Dr Boyle states that when the meaning is uncovered the person then has a chance to make changes based on his new understanding. Medications never alleviate these problems, they only cover them up. Sexual abuse, sleep deprivation, fasting, intense pain or torture, abnormal sodium levels, extreme social isolation in which the person is preoccupied with the inner world, bereavement, military action or severe personal crisis are factors that facilitate voice hearing. The work of the therapist is to seek to define what the content of the voice is, the manner in which it is heard, whether or not it issues directions and whether or not it is abusive. This information can offer insight into how the individual may have been treated in the past and what perpetuates the problem in the present. The voices may offer positive reinforcement and may offer companionship, comfort or even positive guidance or may be directive or shaming in negative ways. The purpose of hearing the voices as outside oneself may be to externalize unacceptable thoughts and remove responsibility for these thoughts. The psychiatric community often seems to be more fearful of voice hearers and the more negative the voices the more likely it is that the patients will be medicated.

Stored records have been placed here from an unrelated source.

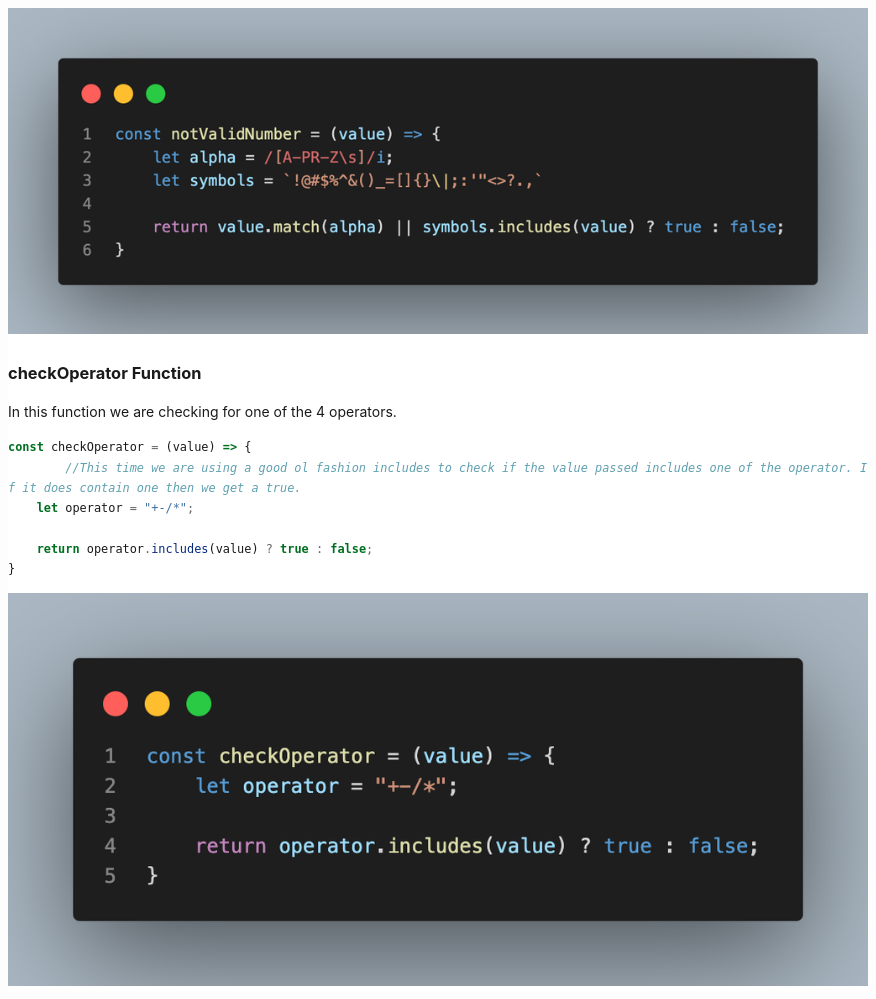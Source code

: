 ![notValidNumber.png](Interview%20Homework%20cc1f78f363ea45b6a47f2592fe6d4ebf/notValidNumber.png)

### checkOperator Function

In this function we are checking for one of the 4 operators. 

```jsx
const checkOperator = (value) => {
		//This time we are using a good ol fashion includes to check if the value passed includes one of the operator. If it does contain one then we get a true. 
    let operator = "+-/*";

    return operator.includes(value) ? true : false;
}
```

![checkOperator.png](Interview%20Homework%20cc1f78f363ea45b6a47f2592fe6d4ebf/checkOperator.png)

David Healy M.D., author of “Let them eat Prozac,” addressed the problem of research and the criteria of the FDA of allowing new drugs into the market. The FDA used to put safety first he states, now they get the drugs out as quickly as possible. 89% of prescriptions are ‘off-label’ which means that the drug is not approved for the reason it was originally developed. We don’t know the long-term consequences or the total potential for harm that these drugs can do, according to Healy. The aggressive marketing of SSRI’s includes a complete withholding of data on suicides and suicidal tendencies. The suicide attempts were misplaced and the information was lost in the published research. Pharmaceutical companies are regularly hiding data from clinical trials as companies protect their profits and shares of the market. Data suggests that there are higher rates of anxiety and the worsening of depression on SSRI’s. Homicidal behavior on Paxil is 6 X greater when compared to placebo while OCD is 17 X greater.
According to Toby Tyler Watson, Psy.D. the chemical imbalance theory claims that receptors at the end of the neurons in the brain are responsible for the serotonin imbalance which is believed to cause depression. Selective Serotonin Reuptake Inhibitors (SSRI’s) supposedly maintains the appropriate amount of serotonin recycling in the brain. The problem with this theory is that there are hundreds of chemicals in the brain and all but a few have as yet been identified. We don’t know how many chemicals the drugs are actually blocking because we have only identified a few. The drugs create an imbalance, in many, if not all of these chemicals shutting the brain down and producing a withdrawal reaction. There is no pervasive evidence that receptors have anything to do with depression. Watson analogizes that “it is like trying to map the moon with a store-bought telescope.”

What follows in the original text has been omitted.